The leaves of the tree read: “Egypt I (hieroglyphic),” “Aztecs”, “Greece I (attic),” “Rome”, “Sumer,” “Egypt III (hieratic),” “China I (oracle-bones),” and so on. Moreover, horizontal arrows marking the “evolution” of numeration systems are added to the tree, and they also connect “Egypt I” with “Egypt II” and “Egypt III” as well as “Greece II” and “Greece III,” etc. In a way, it seems natural to us that a “History of Numbers” adopts a structure of this kind —that is, to use Guitel’s words, that it gives pride of place to “peoples” and “civilizations.” However, is it so obvious that a structure like this is appropriate? I argue that this feature derives from a tacit assumption that has been widely adopted when it comes to the history of numbers and that needs to be reconsidered.

To explain this point, I will focus on how the history of numbers in China was treated in a monograph that served as a basis for Guitel’s and Ifrah’s chapters on China, namely section “19. Mathematics,” published in Joseph Needham’s (1900-1995) famous encyclopaedic book *Science and Civilisation in China*, and jointly composed by Needham and Wang Ling (1917-1994).[1] The account of numeral notations given by Needham and Wang draws on a table entitled ‘Ancient and medieval Chinese numeral signs,'.

They begin their account with the earliest forms found, those on “Shang oracle-bones (-14th to -11th centuries)” (column E in the table). Needham and Wang go on to argue that the numerals attested indicate that an evolution took place in China, at the end of which a decimal place-value notation emerged. In other words, just as in the numeration system commonly used today, in which the signs “1,” “2,” “3” in the inscription “123” derive their meaning of, respectively, “one hundred,” “twenty,” and “three” from the positions they occupy in the inscription, according to Needham and Wang, in the system attested in China, numbers were written using positions and the digits featured in column H: the “counting-rod forms.”[2] Needham and Wang’s main claim was thus that this numeration system originated in China, and not in India, as is still commonly assumed today.

I will offer some comments on Needham and Wang’s table, starting from the tacit assumption in which I am interested. In the authors’ view, all the numerals in this table have a first and common basic function: they are used to *express* numbers. For this function they seem to be interchangeable. It is true that today, we may interchangeably write “one hundred and twenty-three chickens” or “123 chickens.” However, has this always been the case? Note that if we assume that all the numerals that were introduced had in the first place the function of expressing numbers, it is not surprising that the history of numbers be linked to the history of language and writing, and thus that linguistic groups appear as the natural actors in the history of numbers. However, is this assumption valid? I will argue that it is not.

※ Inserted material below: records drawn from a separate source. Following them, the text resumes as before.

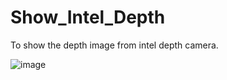 # Show_Intel_Depth
To show the depth image from intel depth camera.

![image](https://raw.githubusercontent.com/Nirvana-icy/Touch_Signal_of_Android_Device_Touch_Screen/master/Touch_Signal/kinect_vs_intel.png)
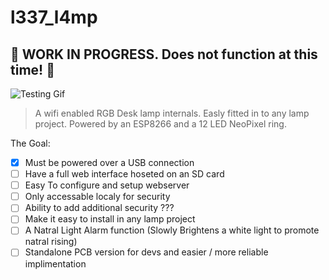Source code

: l337_l4mp
=========

## :construction: WORK IN PROGRESS. Does not function at this time! :construction:

![Testing Gif](https://raw.githubusercontent.com/nathanbuckley/1337_l4mp/master/readmeAssets/light.gif "LOADING")

> A wifi enabled RGB Desk lamp internals. Easly fitted in to any lamp project. Powered by an ESP8266 and a 12 LED NeoPixel ring.

The Goal:

- [x]  Must be powered over a USB connection
- [ ]  Have a full web interface hoseted on an SD card
- [ ]  Easy To configure and setup webserver
- [ ]  Only accessable localy for security
- [ ]  Ability to add additional security ???
- [ ]  Make it easy to install in any lamp project
- [ ]  A Natral Light Alarm function (Slowly Brightens a white light to promote natral rising)
- [ ] Standalone PCB version for devs and easier / more reliable implimentation  

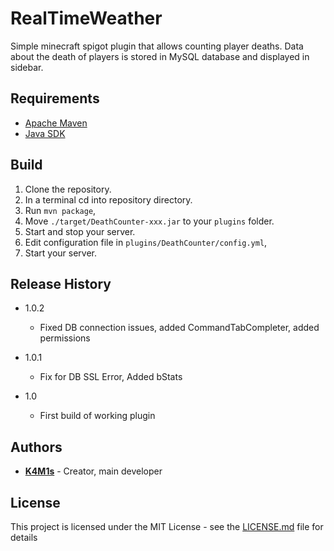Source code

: # RealTimeWeather

Simple minecraft spigot plugin that allows counting player deaths. Data about the death of players is stored in MySQL database and displayed in sidebar. 

## Requirements

- [Apache Maven](http://maven.apache.org/download.cgi)
- [Java SDK](https://www.oracle.com/pl/java/technologies/javase/javase-jdk8-downloads.html)

## Build

1. Clone the repository.
2. In a terminal cd into repository directory.
3. Run `mvn package`,
4. Move `./target/DeathCounter-xxx.jar` to your `plugins` folder.
5. Start and stop your server.
6. Edit configuration file in `plugins/DeathCounter/config.yml`,
7. Start your server.

## Release History
* 1.0.2
   * Fixed DB connection issues, added CommandTabCompleter, added permissions
   
* 1.0.1
   * Fix for DB SSL Error, Added bStats

* 1.0
    * First build of working plugin
    
## Authors

-   **[K4M1s](https://github.com/K4M1s)** - Creator, main developer

## License

This project is licensed under the MIT License - see the [LICENSE.md](LICENSE.md) file for details

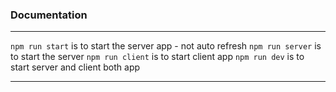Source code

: ### Documentation

---

`npm run start` is to start the server app - not auto refresh
`npm run server` is to start the server
`npm run client` is to start client app
`npm run dev` is to start server and client both app

---
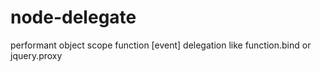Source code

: # node-delegate
performant object scope function [event] delegation like function.bind or jquery.proxy
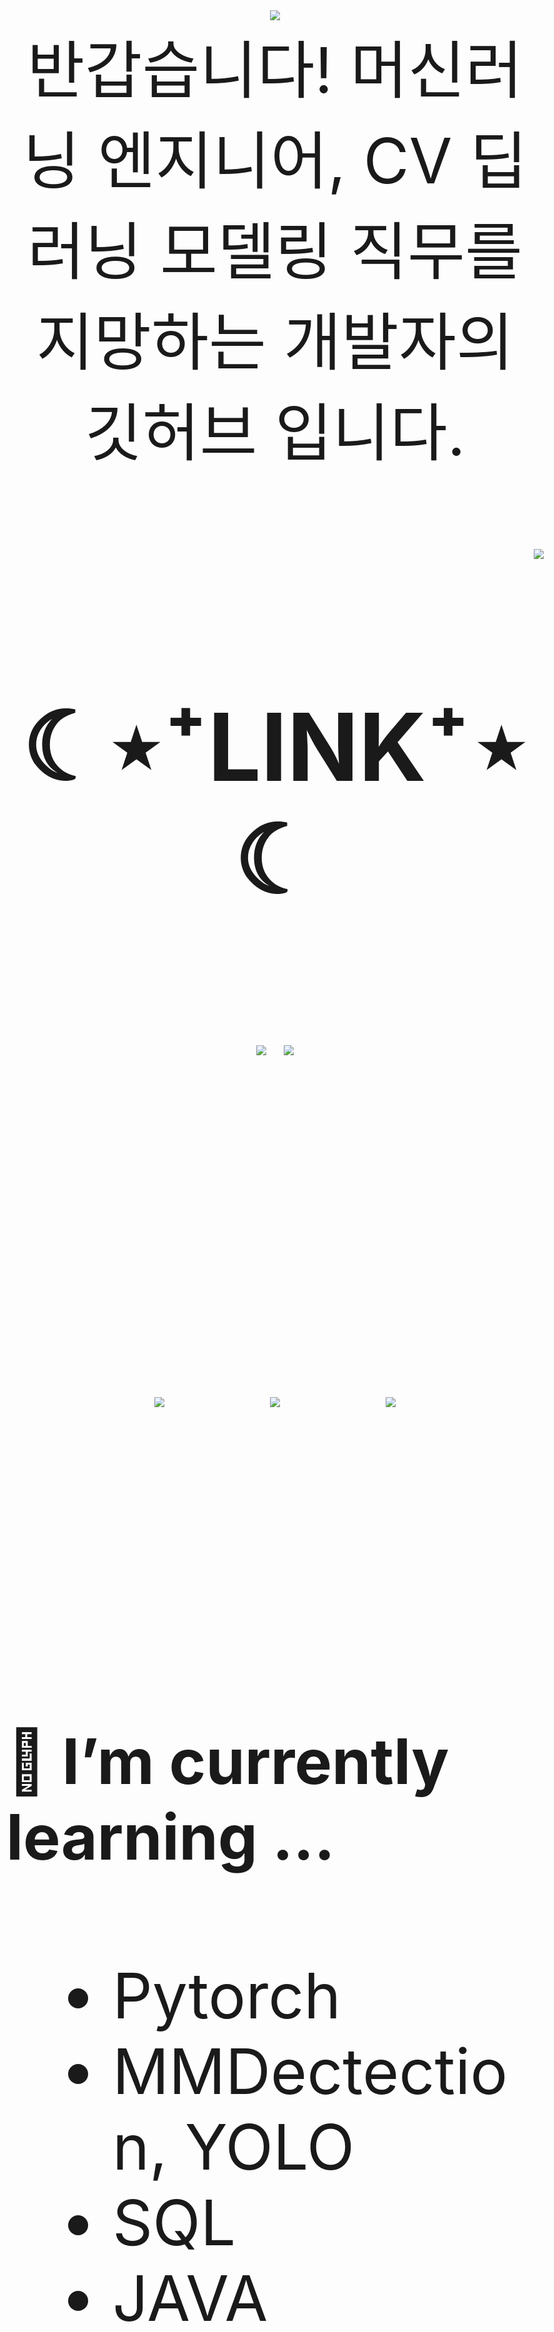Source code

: 

<div align="center">
<img src="https://capsule-render.vercel.app/api?type=waving&color=timeGradient&height=300&section=header&text=JAMONG%205&fontSize=90" /> <br>
<body style="font-size:100px">반갑습니다! 머신러닝 엔지니어, CV 딥러닝 모델링 직무를 지망하는 개발자의 깃허브 입니다.</body> <br><br>
</div>
<div align="right">
  <img src="https://hits.seeyoufarm.com/api/count/incr/badge.svg?url=https%3A%2F%2Fgithub.com%2Fjennifer060697&count_bg=%23708FD3&title_bg=%23515151&icon=ghostery.svg&icon_color=%23E7E7E7&title=HITS%21%21&edge_flat=false"/>
</div>

<h2 align="center">☾⋆⁺LINK⁺⋆☾</h2>
<div align="center">
  <a href="https://jamong-5.tistory.com/"><img src="https://img.shields.io/badge/DailyBlog-09B3AF?style=flat-square&logo=Tistory&logoColor=white&link=https://jamong-5.tistory.com/"/></a>
<!--   <a href="https://www.kaggle.com/jamong5"><img src="https://img.shields.io/badge/Kaggle-20BEFF?style=flat-square&logo=Kaggle&logoColor=white&link=https://www.kaggle.com/jamong5"/></a> -->
  <a href="mailto:oennifer060697@gmail.com"><img src="https://img.shields.io/badge/Email-FF4785?style=flat-square&logo=Gmail&logoColor=white&link=mailto:oennifer060697@gmail.com"/></a>
</div>

<!-- <h2 align="center">☾⋆⁺Available⁺⋆☾</h2>
<div align="center">
  <img src="https://img.shields.io/badge/Python-00B1E7?logo=Python&logoColor=white"/>
  <img src="https://img.shields.io/badge/C++-00599C?logo=C%2B%2B&logoColor=white"/>
  <img src="https://img.shields.io/badge/C-000000?logo=C&logoColor=white"/>
</div> -->

<br><br>

<div align="center">
  <img src = "https://github-readme-stats.vercel.app/api?username=jennifer060697&theme=great-gatsby&show_icons=true">
  <t>&nbsp;&nbsp;&nbsp;&nbsp;</t>
  <img src = "http://mazassumnida.wtf/api/v2/generate_badge?boj=jennifer0606">
  <t>&nbsp;&nbsp;&nbsp;&nbsp;</t>
  <img src = "https://github-readme-stats.vercel.app/api/top-langs/?username=jennifer060697&layout=compact">
</div>

<br><br>

#### 🌱 I’m currently learning ...
- Pytorch
- MMDectection, YOLO
- SQL
- JAVA

<br><br>
#### 🌱 My Latest Posts

 - [6월 21일 - 백준 입문자를 위한 IDE 및 제출 팁](https://jamong-5.tistory.com/entry/%EB%B0%B1%EC%A4%80-%EC%9E%85%EB%AC%B8%EC%9E%90%EB%A5%BC-%EC%9C%84%ED%95%9C-IDE-%EB%B0%8F-%EC%A0%9C%EC%B6%9C-%ED%8C%81)
 - [6월 21일 - 거쳐온 부캠 두개, 고민이 많아지는 시기](https://jamong-5.tistory.com/entry/%EA%B1%B0%EC%B3%90%EC%98%A8-%EB%B6%80%EC%BA%A0-%EB%91%90%EA%B0%9C-%EA%B3%A0%EB%AF%BC%EC%9D%B4-%EB%A7%8E%EC%95%84%EC%A7%80%EB%8A%94-%EC%8B%9C%EA%B8%B0)
 - [6월 21일 - 백준 #2304 - [S2] 창고 다각형 : 구현](https://jamong-5.tistory.com/entry/%EB%B0%B1%EC%A4%80-2304-S2-%EC%B0%BD%EA%B3%A0-%EB%8B%A4%EA%B0%81%ED%98%95-%EA%B5%AC%ED%98%84)
 - [6월 20일 - 백준 #1406 - [S2] 에디터 : 스택](https://jamong-5.tistory.com/entry/%EB%B0%B1%EC%A4%80-1406-S2-%EC%97%90%EB%94%94%ED%84%B0-%EC%8A%A4%ED%83%9D)
 - [6월 15일 - 백준 #2098 - [G1] 외판원 순회 : DP,비트마스킹](https://jamong-5.tistory.com/entry/%EB%B0%B1%EC%A4%80-2098-G1-%EC%99%B8%ED%8C%90%EC%9B%90-%EC%88%9C%ED%9A%8C-DP%EB%B9%84%ED%8A%B8%EB%A7%88%EC%8A%A4%ED%82%B9)
 - [6월 15일 - [TSP] 외판원 순회](https://jamong-5.tistory.com/entry/TSP-%EC%99%B8%ED%8C%90%EC%9B%90-%EC%88%9C%ED%9A%8C)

**A Problem with the Assumption that Numerals all Express Numbers**

To begin with, I claim that the assumption in question has been more generally central in the historiographies of numbers. Take, for instance, Guitel’s book. As we have seen, it is entitled *Histoire comparée des numérations écrites *(*Comparative History of Written Numerations*). The title thus makes clear that, for her historical account of numeration systems, Guitel focuses on “written numerations.” She defines them as follows:

*“*a well-designed *written numeration merely translates*** **with conventional signs a** ***spoken numeration *that one must assume to be well organized… (Une *numération écrite* bien conçue *ne fait que traduire* avec des signes conventionnels une *numération parlée* que l'on doit supposer bien organisée, …)*.”*[3]

The basic assumption on which her book is predicated is therefore clear: for Guitel, the numeration systems that a history of numbers must take into account are those that correspond to an oral numeration. In other words, these numeration systems are primarily defined by the fact that their basic function is to write down language, and accordingly to express numbers. To put it differently, all the numeration systems considered are similar in nature.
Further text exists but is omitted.